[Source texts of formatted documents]

════════════════════

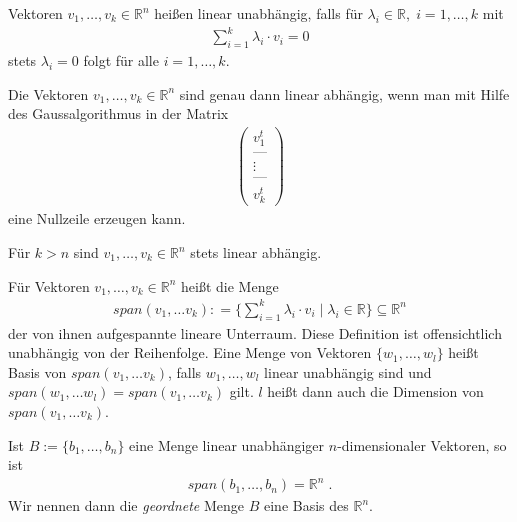 \begin{Definition}
Vektoren $v_1, \hdots ,v_k \in \mathbb{R}^n$ heißen linear unabhängig, falls für $\lambda_i \in \mathbb{R}, \; i=1, \hdots ,k $ mit
\begin{align*}
\sum_{i= 1}^k \lambda_i \cdot v_i = 0
\end{align*} 
stets $\lambda_i = 0$ folgt für alle $i = 1, \hdots, k$. 
\end{Definition}

\begin{Satz}
Die Vektoren $v_1, \hdots ,v_k \in \mathbb{R}^n$ sind genau dann linear abhängig, wenn man 
mit Hilfe des Gaussalgorithmus in der Matrix 
\begin{align*}
\begin{pmatrix}
v_1^t \\   \text{---} \\ \vdots \\  \text{---} \\ v_k^t
\end{pmatrix}
\end{align*}
eine Nullzeile erzeugen kann.
\end{Satz}

\begin{Bemerkung}
Für $k>n$ sind $v_1, \hdots ,v_k \in \mathbb{R}^n$ stets linear abhängig.
\end{Bemerkung}

\begin{Definition}
Für Vektoren $v_1, \hdots , v_k \in \mathbb{R}^n$ heißt die Menge
\begin{align*}
span(v_1, \hdots v_k) : = \biggl\{ \sum_{i=1}^k \lambda_i \cdot v_i \; | \; \lambda_i \in \mathbb{R}  \biggr\} \subseteq \mathbb{R}^n
\end{align*}
der von ihnen aufgespannte lineare Unterraum. Diese Definition ist offensichtlich unabhängig von der Reihenfolge. 
Eine Menge von Vektoren $\{ w_1, \hdots , w_l \}$ heißt Basis von
$span(v_1, \hdots v_k)$, falls $w_1, \hdots , w_l$ linear unabhängig sind und
$span(w_1, \hdots w_l) = span(v_1, \hdots v_k)$ gilt. $l$ heißt dann auch die Dimension von $span(v_1, \hdots v_k)$. 
\end{Definition}


\begin{Satz}
Ist $B:= \{ b_1, \hdots , b_n \}$ eine Menge linear unabhängiger $n$-dimensionaler Vektoren, so ist
\begin{align*}
span(b_1, \hdots ,b_n) = \mathbb{R}^n \; .
\end{align*}
Wir nennen dann die \emph{geordnete} Menge $B$ eine Basis des $\mathbb{R}^n$. 
\end{Satz}


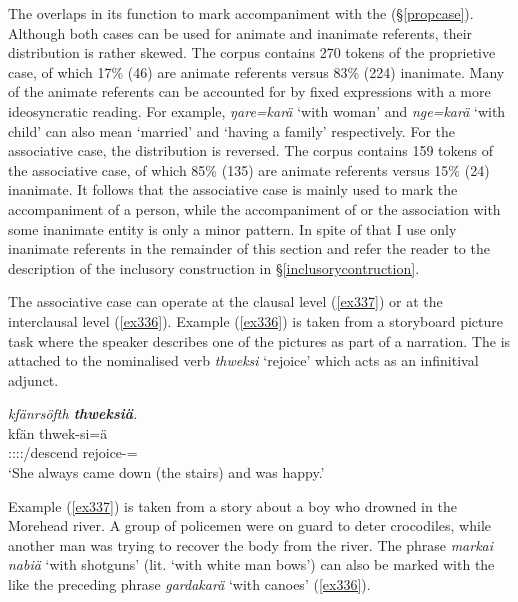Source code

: The   overlaps in its function to mark accompaniment with the   ({\S}\ref{propcase}). Although both cases can be used for animate and inanimate referents, their distribution is rather skewed. The corpus contains 270 tokens of the proprietive case, of which 17\% (46) are animate referents versus 83\% (224) inanimate. Many of the animate referents can be accounted for by fixed expressions with a more ideosyncratic reading. For example, \emph{ŋare=karä} `with woman' and \emph{nge=karä} `with child' can also mean `married' and `having a family' respectively. For the associative case, the distribution is reversed. The corpus contains 159 tokens of the associative case, of which 85\% (135) are animate referents versus 15\% (24) inanimate. It follows that the associative case is mainly used to mark the accompaniment of a person, while the accompaniment of or the association with some inanimate entity is only a minor pattern. In spite of that I use only inanimate referents in the remainder of this section and refer the reader to the description of the inclusory construction in \S\ref{inclusorycontruction}. 

The associative case can operate at the clausal level (\ref{ex337}) or at the interclausal level (\ref{ex336}). Example (\ref{ex336}) is taken from a storyboard picture task where the speaker describes one of the pictures as part of a narration. The  is attached to the nominalised verb \emph{thweksi} `rejoice' which acts as an infinitival adjunct. 

\begin{exe}
	\ex \emph{kfänrsöfth \textbf{thweksiä}.}\\
	\gll kfän thwek-si=ä\\
	\Stsg:\Sbj:\Pst:\Iter:\Venit/descend rejoice-\Nmlz={\Assoc}\\
	\trans `She always came down (the stairs) and was happy.'
	\label{ex336}
\end{exe}

Example (\ref{ex337}) is taken from a story about a boy who drowned in the Morehead river. A group of policemen were on guard to deter crocodiles, while another man was trying to recover the body from the river. The phrase \emph{markai nabiä} `with shotguns' (lit. `with white man bows') can also be marked with the   like the preceding phrase \emph{gardakarä} `with canoes' (\ref{ex336}).


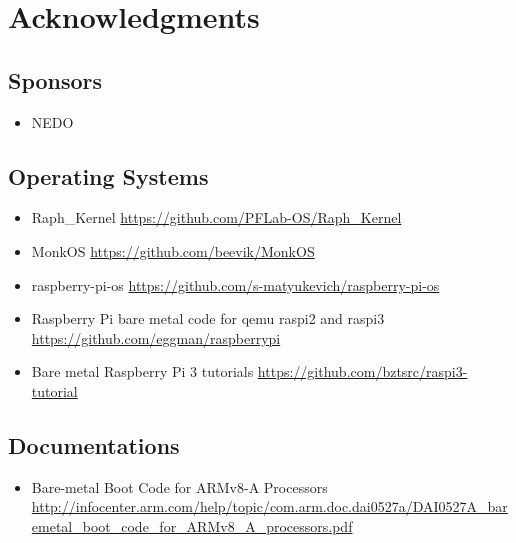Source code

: \section{Acknowledgments}

\subsection{Sponsors}

\begin{itemize}
\item NEDO
\end{itemize}

\subsection{Operating Systems}

\begin{itemize}
\item Raph\_Kernel
  \url{https://github.com/PFLab-OS/Raph_Kernel}
\item MonkOS
  \url{https://github.com/beevik/MonkOS}
\item raspberry-pi-os
  \url{https://github.com/s-matyukevich/raspberry-pi-os}
\item Raspberry Pi bare metal code for qemu raspi2 and raspi3
  \url{https://github.com/eggman/raspberrypi}
\item Bare metal Raspberry Pi 3 tutorials
  \url{https://github.com/bztsrc/raspi3-tutorial}
\end{itemize}

\subsection{Documentations}

\begin{itemize}
\item Bare-metal Boot Code for ARMv8-A Processors
  \url{http://infocenter.arm.com/help/topic/com.arm.doc.dai0527a/DAI0527A_baremetal_boot_code_for_ARMv8_A_processors.pdf}
\end{itemize}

════════════════════

EXERCISE: Give the number of lines in the records above that contain the word "sind". Reply with that number alone.

RESULT FOR THIS EXERCISE: 3